Linear B is an illuminating case. It's a puzzling and old form of writing that was discovered by archaeologists. It wasn't well-understood at first, and several insights led to success some years afterward. In order to be consistent with my view, I'm forced to assert that all the tablets of Linear B didn't have real meanings for an extended period. Bluntly put, once the original writers/readers all died there weren't meanings for centuries, until the breakthroughs that enabled scholars to translate the symbols. Of course, they had excellent reasons to expect that they could reconstruct coherent meanings eventually. The source markings had the characteristics of language elements; they repeated in lengthy sequences but not in an unchanging or a random pattern.

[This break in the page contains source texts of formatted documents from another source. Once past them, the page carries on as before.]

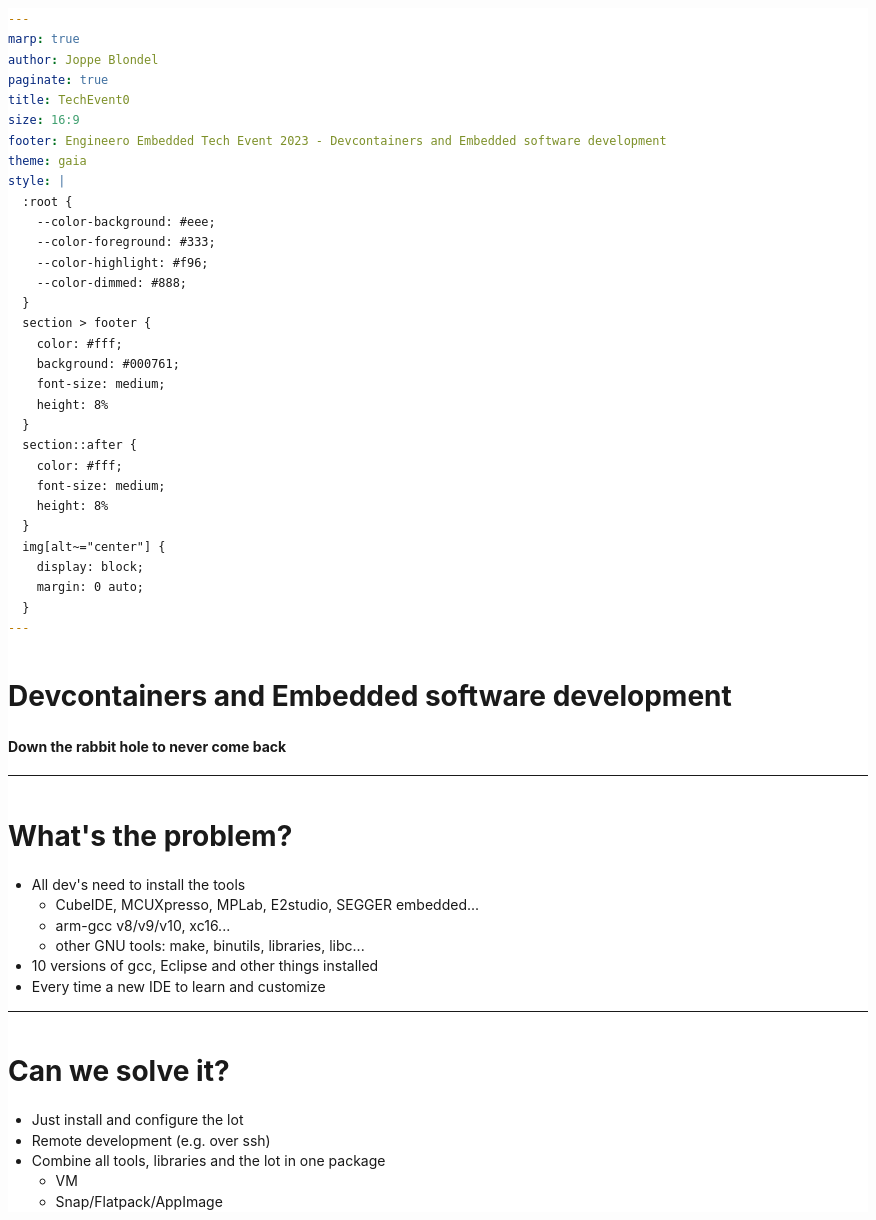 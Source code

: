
 ```yaml
---
marp: true
author: Joppe Blondel
paginate: true
title: TechEvent0
size: 16:9
footer: Engineero Embedded Tech Event 2023 - Devcontainers and Embedded software development
theme: gaia
style: |
  :root {
    --color-background: #eee;
    --color-foreground: #333;
    --color-highlight: #f96;
    --color-dimmed: #888;
  }
  section > footer {
    color: #fff;
    background: #000761;
    font-size: medium;
    height: 8%
  }
  section::after {
    color: #fff;
    font-size: medium;
    height: 8%
  }
  img[alt~="center"] {
    display: block;
    margin: 0 auto;
  }
---
```



# Devcontainers and Embedded software development
#### Down the rabbit hole to never come back

---
# What's the problem?
* All dev's need to install the tools
    * CubeIDE, MCUXpresso, MPLab, E2studio, SEGGER embedded...
    * arm-gcc v8/v9/v10, xc16...
    * other GNU tools: make, binutils, libraries, libc...
* 10 versions of gcc, Eclipse and other things installed
* Every time a new IDE to learn and customize

---
# Can we solve it?
* Just install and configure the lot
    <!-- Thats a lot of work but native support. Different for each environment -->
* Remote development (e.g. over ssh)
    <!-- That works well for things like web development but with embedded real-time 
    debugging becomes harder -->
* Combine all tools, libraries and the lot in one package
    * VM
        <!-- Quite the resource hog -->
    * Snap/Flatpack/AppImage
        <!-- snap: ubuntu only -->
        <!-- AppImage: lack of udates -->
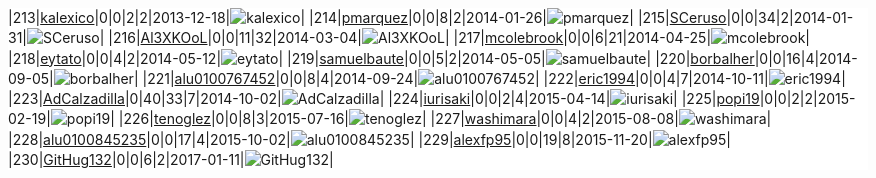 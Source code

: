 |213|[kalexico](https://github.com/kalexico)|0|0|2|2|2013-12-18|![kalexico](https://avatars1.githubusercontent.com/u/6218046)|
|214|[pmarquez](https://github.com/pmarquez)|0|0|8|2|2014-01-26|![pmarquez](https://avatars2.githubusercontent.com/u/6506417)|
|215|[SCeruso](https://github.com/SCeruso)|0|0|34|2|2014-01-31|![SCeruso](https://avatars3.githubusercontent.com/u/6556479)|
|216|[Al3XKOoL](https://github.com/Al3XKOoL)|0|0|11|32|2014-03-04|![Al3XKOoL](https://avatars0.githubusercontent.com/u/6851981)|
|217|[mcolebrook](https://github.com/mcolebrook)|0|0|6|21|2014-04-25|![mcolebrook](https://avatars2.githubusercontent.com/u/7405560)|
|218|[eytato](https://github.com/eytato)|0|0|4|2|2014-05-12|![eytato](https://avatars2.githubusercontent.com/u/7562152)|
|219|[samuelbaute](https://github.com/samuelbaute)|0|0|5|2|2014-05-05|![samuelbaute](https://avatars1.githubusercontent.com/u/7490392)|
|220|[borbalher](https://github.com/borbalher)|0|0|16|4|2014-09-05|![borbalher](https://avatars3.githubusercontent.com/u/8670623)|
|221|[alu0100767452](https://github.com/alu0100767452)|0|0|8|4|2014-09-24|![alu0100767452](https://avatars0.githubusercontent.com/u/8898726)|
|222|[eric1994](https://github.com/eric1994)|0|0|4|7|2014-10-11|![eric1994](https://avatars1.githubusercontent.com/u/9152649)|
|223|[AdCalzadilla](https://github.com/AdCalzadilla)|0|40|33|7|2014-10-02|![AdCalzadilla](https://avatars1.githubusercontent.com/u/8999107)|
|224|[iurisaki](https://github.com/iurisaki)|0|0|2|4|2015-04-14|![iurisaki](https://avatars0.githubusercontent.com/u/11941905)|
|225|[popi19](https://github.com/popi19)|0|0|2|2|2015-02-19|![popi19](https://avatars3.githubusercontent.com/u/11076922)|
|226|[tenoglez](https://github.com/tenoglez)|0|0|8|3|2015-07-16|![tenoglez](https://avatars2.githubusercontent.com/u/13363444)|
|227|[washimara](https://github.com/washimara)|0|0|4|2|2015-08-08|![washimara](https://avatars2.githubusercontent.com/u/13707382)|
|228|[alu0100845235](https://github.com/alu0100845235)|0|0|17|4|2015-10-02|![alu0100845235](https://avatars2.githubusercontent.com/u/14942486)|
|229|[alexfp95](https://github.com/alexfp95)|0|0|19|8|2015-11-20|![alexfp95](https://avatars2.githubusercontent.com/u/15934373)|
|230|[GitHug132](https://github.com/GitHug132)|0|0|6|2|2017-01-11|![GitHug132](https://avatars2.githubusercontent.com/u/25053563)|
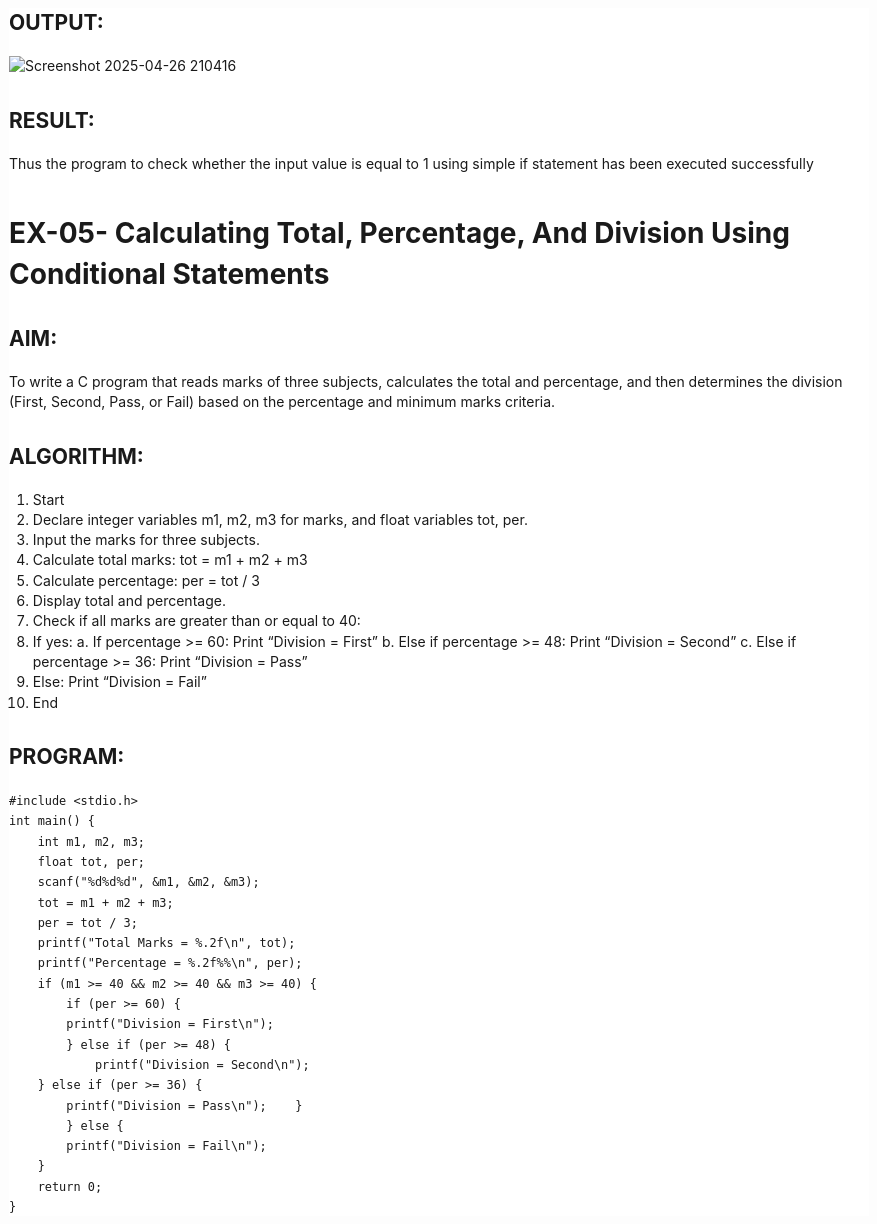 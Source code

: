 ## OUTPUT:

![Screenshot 2025-04-26 210416](https://github.com/user-attachments/assets/fdab0d4d-7a25-4184-9c32-ca6308fefaec)

## RESULT:
Thus the program to check whether the input value is equal to 1 using simple if statement has been executed successfully



# EX-05- Calculating Total, Percentage, And Division Using Conditional Statements 
## AIM:
To write a C program that reads marks of three subjects, calculates the total and percentage, and then determines the division (First, Second, Pass, or Fail) based on the percentage and minimum marks criteria.
## ALGORITHM:
1.	Start
2.	Declare integer variables m1, m2, m3 for marks, and float variables tot, per.
3.	Input the marks for three subjects.
4.	Calculate total marks: tot = m1 + m2 + m3
5.	Calculate percentage: per = tot / 3
6.	Display total and percentage.
7.	Check if all marks are greater than or equal to 40:
8.	If yes:
a.	If percentage >= 60: Print “Division = First”
b.	Else if percentage >= 48: Print “Division = Second”
c.	Else if percentage >= 36: Print “Division = Pass”
9.	Else: Print “Division = Fail”
10.	End
## PROGRAM:
```
#include <stdio.h>
int main() {
    int m1, m2, m3;
    float tot, per;
    scanf("%d%d%d", &m1, &m2, &m3);
    tot = m1 + m2 + m3;
    per = tot / 3;
    printf("Total Marks = %.2f\n", tot);
    printf("Percentage = %.2f%%\n", per);
    if (m1 >= 40 && m2 >= 40 && m3 >= 40) {
    	if (per >= 60) {
	    printf("Division = First\n");
        } else if (per >= 48) {
            printf("Division = Second\n");
	} else if (per >= 36) {
	    printf("Division = Pass\n");	}
        } else {
        printf("Division = Fail\n");
    }
    return 0;
}
```
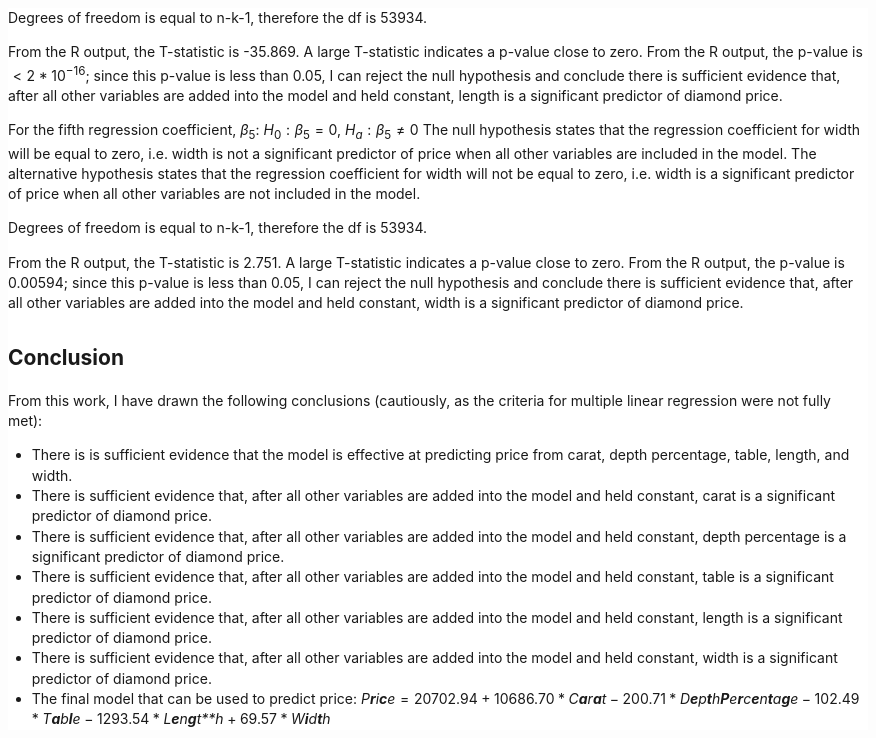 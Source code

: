 Degrees of freedom is equal to n-k-1, therefore the df is 53934.

From the R output, the T-statistic is -35.869. A large T-statistic
indicates a p-value close to zero. From the R output, the p-value is
 &lt; 2 \* 10<sup>−16</sup>; since this p-value is less than 0.05, I can
reject the null hypothesis and conclude there is sufficient evidence
that, after all other variables are added into the model and held
constant, length is a significant predictor of diamond price.

For the fifth regression coefficient, *β*<sub>5</sub>:
*H*<sub>0</sub> : *β*<sub>5</sub> = 0, *H*<sub>*a*</sub> : *β*<sub>5</sub> ≠ 0
The null hypothesis states that the regression coefficient for width
will be equal to zero, i.e. width is not a significant predictor of
price when all other variables are included in the model. The
alternative hypothesis states that the regression coefficient for width
will not be equal to zero, i.e. width is a significant predictor of
price when all other variables are not included in the model.

Degrees of freedom is equal to n-k-1, therefore the df is 53934.

From the R output, the T-statistic is 2.751. A large T-statistic
indicates a p-value close to zero. From the R output, the p-value is
0.00594; since this p-value is less than 0.05, I can reject the null
hypothesis and conclude there is sufficient evidence that, after all
other variables are added into the model and held constant, width is a
significant predictor of diamond price.

## Conclusion

From this work, I have drawn the following conclusions (cautiously, as
the criteria for multiple linear regression were not fully met):

-   There is is sufficient evidence that the model is effective at
    predicting price from carat, depth percentage, table, length, and
    width.
-   There is sufficient evidence that, after all other variables are
    added into the model and held constant, carat is a significant
    predictor of diamond price.
-   There is sufficient evidence that, after all other variables are
    added into the model and held constant, depth percentage is a
    significant predictor of diamond price.
-   There is sufficient evidence that, after all other variables are
    added into the model and held constant, table is a significant
    predictor of diamond price.
-   There is sufficient evidence that, after all other variables are
    added into the model and held constant, length is a significant
    predictor of diamond price.
-   There is sufficient evidence that, after all other variables are
    added into the model and held constant, width is a significant
    predictor of diamond price.
-   The final model that can be used to predict price:
    *P**r**i**c**e* = 20702.94 + 10686.70 \* *C**a**r**a**t* − 200.71 \* *D**e**p**t**h**P**e**r**c**e**n**t**a**g**e* − 102.49 \* *T**a**b**l**e* − 1293.54 \* *L**e**n**g**t**h* + 69.57 \* *W**i**d**t**h*
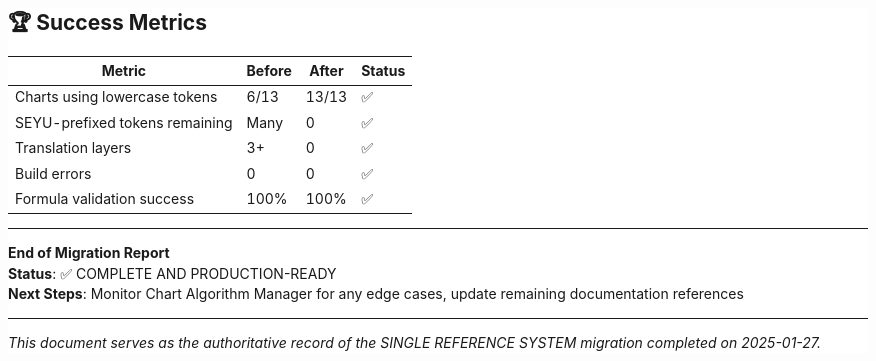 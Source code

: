 
## 🏆 Success Metrics

| Metric | Before | After | Status |
|--------|--------|-------|--------|
| Charts using lowercase tokens | 6/13 | 13/13 | ✅ |
| SEYU-prefixed tokens remaining | Many | 0 | ✅ |
| Translation layers | 3+ | 0 | ✅ |
| Build errors | 0 | 0 | ✅ |
| Formula validation success | 100% | 100% | ✅ |

---

**End of Migration Report**  
**Status**: ✅ COMPLETE AND PRODUCTION-READY  
**Next Steps**: Monitor Chart Algorithm Manager for any edge cases, update remaining documentation references

---

_This document serves as the authoritative record of the SINGLE REFERENCE SYSTEM migration completed on 2025-01-27._
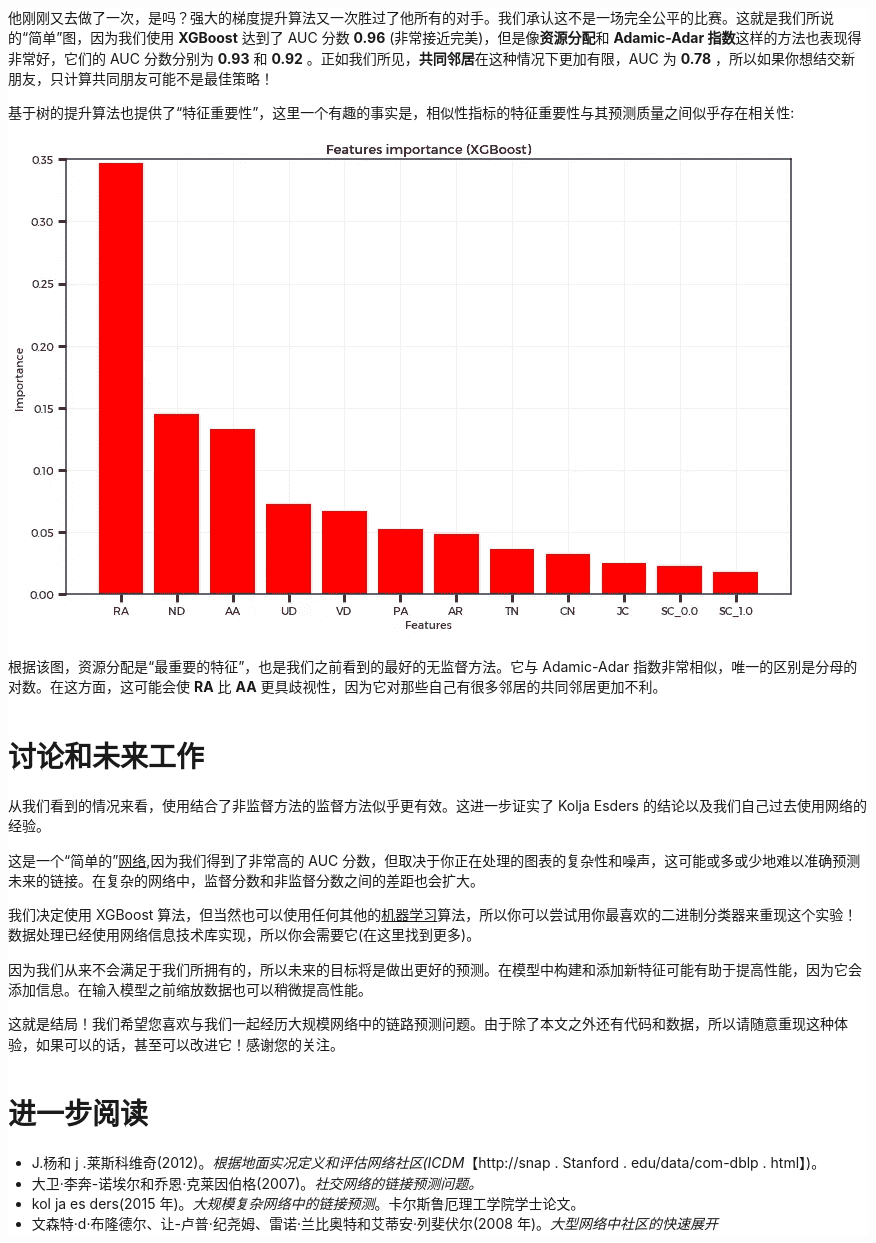 他刚刚又去做了一次，是吗？强大的梯度提升算法又一次胜过了他所有的对手。我们承认这不是一场完全公平的比赛。这就是我们所说的“简单”图，因为我们使用 **XGBoost** 达到了 AUC 分数 **0.96** (非常接近完美)，但是像**资源分配**和 **Adamic-Adar 指数**这样的方法也表现得非常好，它们的 AUC 分数分别为 **0.93** 和 **0.92** 。正如我们所见，**共同邻居**在这种情况下更加有限，AUC 为 **0.78** ，所以如果你想结交新朋友，只计算共同朋友可能不是最佳策略！

基于树的提升算法也提供了“特征重要性”，这里一个有趣的事实是，相似性指标的特征重要性与其预测质量之间似乎存在相关性:

![](img/e6569e190c16fd5cb5b7f6ae31a3fdd2.png)

根据该图，资源分配是“最重要的特征”，也是我们之前看到的最好的无监督方法。它与 Adamic-Adar 指数非常相似，唯一的区别是分母的对数。在这方面，这可能会使 **RA** 比 **AA** 更具歧视性，因为它对那些自己有很多邻居的共同邻居更加不利。

# 讨论和未来工作

从我们看到的情况来看，使用结合了非监督方法的监督方法似乎更有效。这进一步证实了 Kolja Esders 的结论以及我们自己过去使用网络的经验。

这是一个“简单的”[网络](https://hackernoon.com/tagged/network),因为我们得到了非常高的 AUC 分数，但取决于你正在处理的图表的复杂性和噪声，这可能或多或少地难以准确预测未来的链接。在复杂的网络中，监督分数和非监督分数之间的差距也会扩大。

我们决定使用 XGBoost 算法，但当然也可以使用任何其他的[机器学习](https://hackernoon.com/tagged/machine-learning)算法，所以你可以尝试用你最喜欢的二进制分类器来重现这个实验！数据处理已经使用网络信息技术库实现，所以你会需要它(在这里找到更多)。

因为我们从来不会满足于我们所拥有的，所以未来的目标将是做出更好的预测。在模型中构建和添加新特征可能有助于提高性能，因为它会添加信息。在输入模型之前缩放数据也可以稍微提高性能。

这就是结局！我们希望您喜欢与我们一起经历大规模网络中的链路预测问题。由于除了本文之外还有代码和数据，所以请随意重现这种体验，如果可以的话，甚至可以改进它！感谢您的关注。

# 进一步阅读

*   J.杨和 j .莱斯科维奇(2012)。*根据地面实况定义和评估网络社区(ICDM*【http://snap . Stanford . edu/data/com-dblp . html】)。
*   大卫·李奔-诺埃尔和乔恩·克莱因伯格(2007)。*社交网络的链接预测问题。*
*   kol ja es ders(2015 年)。*大规模复杂网络中的链接预测*。卡尔斯鲁厄理工学院学士论文。
*   文森特·d·布隆德尔、让-卢普·纪尧姆、雷诺·兰比奥特和艾蒂安·列斐伏尔(2008 年)。*大型网络中社区的快速展开*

Despite how it appears, distinguishing "they found the meaning" and "they reconstructed a meaning" isn't pointless hair-splitting. If someone objects to the idea that the meaning itself exists purely in the decoder at the time of decoding, then they face a deluge of sensible follow-up questions. Where else is the meaning? How is it created and destroyed? Does it move or metamorphose or duplicate? Why can it be perceived differently?

Because these questions revolve around the metaphysics of the objector's alternative notion of meaning, their answers reveal whatever stuff they prefer to tack onto physical reality. Again, this is a striking contrast to simply accepting that meaning is an event of the decoder. Then everything involved can be matter alone and standard physical phenomena. The meaning consists of the state of the decoder's matter after the task of decoding has changed it.

In effect, symbols are like the steps to follow to shape the decoder into an internal arrangement that embodies the meaning. At a low level they function like pressures, sometimes quite subtle, on the motions/physics of particular segments. Having the ability to elaborately shift in response to symbols is how something qualifies to be a decoder. Even decoding is transcoding, in which the result's new code is the inner code for meaning used by the decoder's substance.

The crux, previously mentioned, is that the symbols are matter, the path that the symbols take to the decoder is a path taken by matter or energy, e.g. waves of sound, and the consequences of the received symbols in the decoder happen in matter. This overall picture has obvious appeal to people whose views leave out popular supernatural concepts such as souls and eternal realms. It's relatively less common to stubbornly combine an irreligious stance with a metaphysical understanding of meaning. One possible fusion, which echoes panpsychism, is that matter in general has a "mind property" in addition to its detectable properties.

On the other hand, regardless of the number of issues avoided when meaning doesn't have an extra-special kind of existence, the important issue of telling apart subjectivity and objectivity becomes a little problematic. How can meaning ever be objective at all if it's the subjects' matter? The challenging answer is that it's certainly not by default. Greater levels of objectivity are progressively earned through diligent work to connect meanings to objects rather than only subjects.

Thus the meanings that are most objective are precisely those that have been most thoroughly backed by such work. Ideally the full details of the work are then communicated and recorded so that everyone may judge how much objectivity has been earned. The meaning of "the nation of Suriname is north of the nation of Uruguay" is considered highly objective because recent maps are plentiful, trustworthy, and in unwavering consensus. For this reason the action of viewing a South America map verifies that the meaning is tied into objective reality, regardless of how many subjects the meaning is formed in at any moment. If a meaning can be reliably applied in relevant actions, then it's objective enough. It doesn't need a mystical external abode. The metaphorical eye of the decoder suffices.